Lieutenant General Lorenzo D’Addario (born 1964) is a member of the Italian Armed Forces, 23rd Commander of the Kosovo Force and at present Commander of NATO Rapid Deployable Corps - Italy and of the new Allied Reaction Force (ARF).

==Military career==
Lt. Gen. D’Addario entered the Nunziatella Military School in Naples in 1980 and was later admitted to the Military Academy of Modena in 1983.
Assigned to the Folgore Brigade, the Airborne formation of the Italian Army, he held NATO Staff appointments in Italy, at the NATO Rapid Deployable Corps - Italy (NRDC-ITA), in Great Britain and in the United States. He served in the Italian Armed Forces Defence General Staff and the Italian Army General Staff.
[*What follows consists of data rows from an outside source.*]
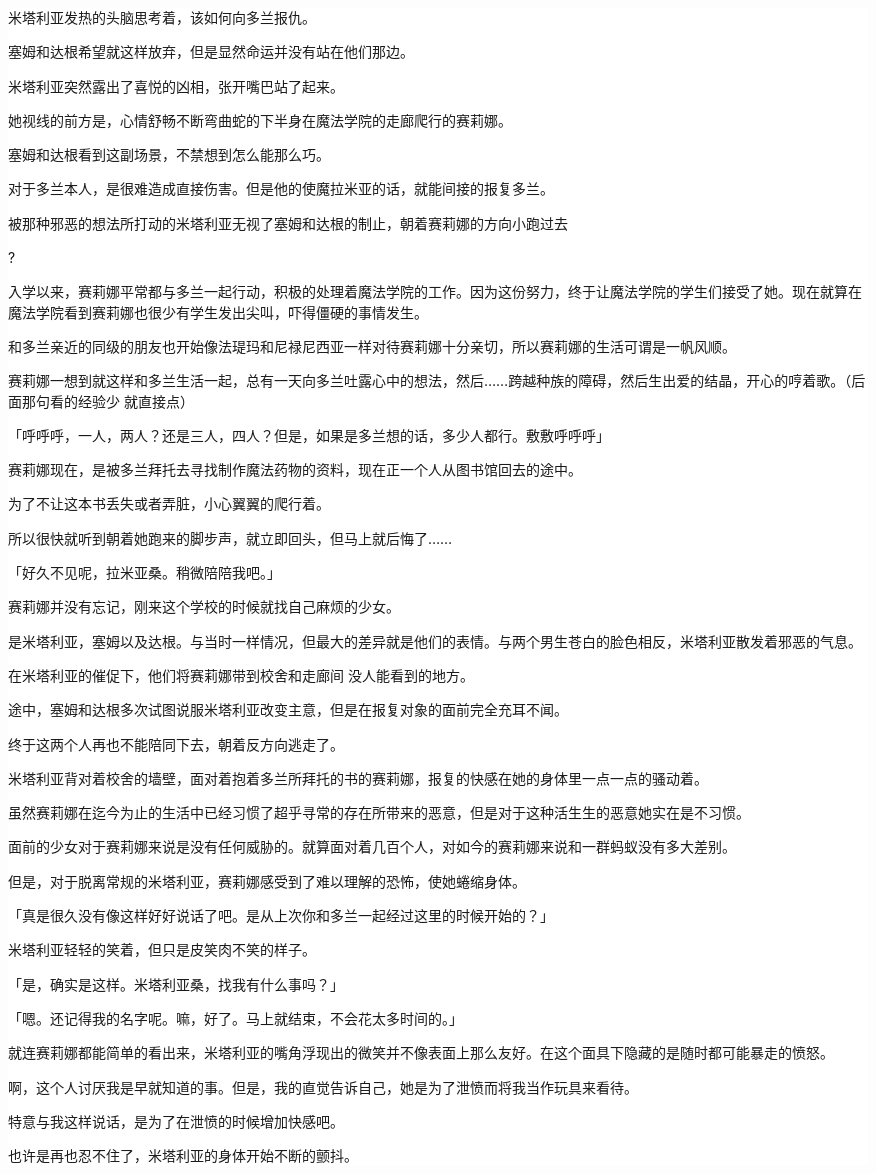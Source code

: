 米塔利亚发热的头脑思考着，该如何向多兰报仇。

塞姆和达根希望就这样放弃，但是显然命运并没有站在他们那边。

米塔利亚突然露出了喜悦的凶相，张开嘴巴站了起来。

她视线的前方是，心情舒畅不断弯曲蛇的下半身在魔法学院的走廊爬行的赛莉娜。

塞姆和达根看到这副场景，不禁想到怎么能那么巧。

对于多兰本人，是很难造成直接伤害。但是他的使魔拉米亚的话，就能间接的报复多兰。

被那种邪恶的想法所打动的米塔利亚无视了塞姆和达根的制止，朝着赛莉娜的方向小跑过去

?

入学以来，赛莉娜平常都与多兰一起行动，积极的处理着魔法学院的工作。因为这份努力，终于让魔法学院的学生们接受了她。现在就算在魔法学院看到赛莉娜也很少有学生发出尖叫，吓得僵硬的事情发生。

和多兰亲近的同级的朋友也开始像法瑅玛和尼禄尼西亚一样对待赛莉娜十分亲切，所以赛莉娜的生活可谓是一帆风顺。

赛莉娜一想到就这样和多兰生活一起，总有一天向多兰吐露心中的想法，然后……跨越种族的障碍，然后生出爱的结晶，开心的哼着歌。（后面那句看的经验少 就直接点）

「呼呼呼，一人，两人？还是三人，四人？但是，如果是多兰想的话，多少人都行。敷敷呼呼呼」

赛莉娜现在，是被多兰拜托去寻找制作魔法药物的资料，现在正一个人从图书馆回去的途中。

为了不让这本书丢失或者弄脏，小心翼翼的爬行着。

所以很快就听到朝着她跑来的脚步声，就立即回头，但马上就后悔了……

「好久不见呢，拉米亚桑。稍微陪陪我吧。」

赛莉娜并没有忘记，刚来这个学校的时候就找自己麻烦的少女。

是米塔利亚，塞姆以及达根。与当时一样情况，但最大的差异就是他们的表情。与两个男生苍白的脸色相反，米塔利亚散发着邪恶的气息。

在米塔利亚的催促下，他们将赛莉娜带到校舍和走廊间 没人能看到的地方。

途中，塞姆和达根多次试图说服米塔利亚改变主意，但是在报复对象的面前完全充耳不闻。

终于这两个人再也不能陪同下去，朝着反方向逃走了。

米塔利亚背对着校舍的墙壁，面对着抱着多兰所拜托的书的赛莉娜，报复的快感在她的身体里一点一点的骚动着。

虽然赛莉娜在迄今为止的生活中已经习惯了超乎寻常的存在所带来的恶意，但是对于这种活生生的恶意她实在是不习惯。

面前的少女对于赛莉娜来说是没有任何威胁的。就算面对着几百个人，对如今的赛莉娜来说和一群蚂蚁没有多大差别。

但是，对于脱离常规的米塔利亚，赛莉娜感受到了难以理解的恐怖，使她蜷缩身体。

「真是很久没有像这样好好说话了吧。是从上次你和多兰一起经过这里的时候开始的？」

米塔利亚轻轻的笑着，但只是皮笑肉不笑的样子。

「是，确实是这样。米塔利亚桑，找我有什么事吗？」

「嗯。还记得我的名字呢。嘛，好了。马上就结束，不会花太多时间的。」

就连赛莉娜都能简单的看出来，米塔利亚的嘴角浮现出的微笑并不像表面上那么友好。在这个面具下隐藏的是随时都可能暴走的愤怒。

啊，这个人讨厌我是早就知道的事。但是，我的直觉告诉自己，她是为了泄愤而将我当作玩具来看待。

特意与我这样说话，是为了在泄愤的时候增加快感吧。

也许是再也忍不住了，米塔利亚的身体开始不断的颤抖。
He is a graduate of the British Joint Services Command and Staff College.

He commanded 5th 'El Alamein' Parachute Battalion, 186th Parachute Regiment and the Folgore Brigade.

He deployed to Operation Provide Comfort in Iraq, Operation Vespri Siciliani in Palermo, United Nations Operation in Somalia II (UNOSOM II), NATO Operation International Security Assistance Force (ISAF) in Afghanistan.
He served three tours in Kosovo with the Kosovo Force, to become its 23rd Commander on 28 November 2018, until 19 November 2019.

He served as Deputy Commander of the Allied Rapid Reaction Corps in the United Kingdom from April 2020 to March 2022. On 18 May 2022 he took Command of NRDC-ITA.